From: Johannes Schindelin <Johannes.Schindelin@gmx.de>
To: "Ævar Arnfjörð Bjarmason" <avarab@gmail.com>
Cc: git@vger.kernel.org, "Junio C Hamano" <gitster@pobox.com>,
"Michał Kępień" <michal@isc.org>,
"Phillip Wood" <phillip.wood123@gmail.com>
Subject: Re: [PATCH 1/2] diff: add an API for deferred freeing
Date: Wed, 10 Feb 2021 17:00:45 +0100 (CET) [thread overview]
Message-ID: <nycvar.QRO.7.76.6.2102101557160.29765@tvgsbejvaqbjf.bet> (raw)
In-Reply-To: <20210205141320.18076-1-avarab@gmail.com>
[-- Attachment #1: Type: text/plain, Size: 12871 bytes --]
Hi Ævar,
On Fri, 5 Feb 2021, Ævar Arnfjörð Bjarmason wrote:
> Add a diff_free() function to free anything we may have allocated in
> the "diff_options" struct, and the ability to make calling it a noop
> by setting "no_free" in "diff_options".
Why do we need a `no_free` flag? Why not simply set the `free()`d (or
`fclose()`d) attributes to `NULL`?
> This is required because when e.g. "git diff" is run we'll allocate
> things in that struct, use the diff machinery once, and then exit, but
> if we run e.g. "git log -p" we're going to re-use what we allocated
> across multiple diff_flush() calls, and only want to free things at
> the end.
>
> We've thus ended up with features like the recently added "diff -I"[1]
> where we'll leak memory.
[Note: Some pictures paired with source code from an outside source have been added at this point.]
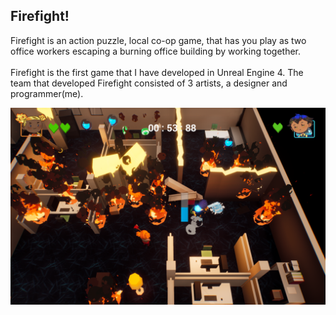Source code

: <div class="Firefight">
<h2>Firefight!</h2>
<p>Firefight is an action puzzle, local co-op game, that has you play as two office workers escaping a burning office building by working together.<br>
<br>
Firefight is the first game that I have developed in Unreal Engine 4. The team that developed Firefight consisted of 3 artists, a designer and programmer(me). </p>
<img src = "../images/Firefight/Screenshot1.png"/>
</div>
As it turns out it could have simply used the
> pattern established in 6ea57703f6 (log: prepare log/log-tree to reuse
> the diffopt.close_file attribute, 2016-06-22).
>
> Manually adding more such flags to things log_tree_commit() every time
> we need to allocate something would be tedious.
>
> Let's instead move that fclose() code it to a new diff_free(), in
> anticipation of freeing more things in that function in follow-up
> commits. I'm renaming the "close_file" struct member to "fclose_file"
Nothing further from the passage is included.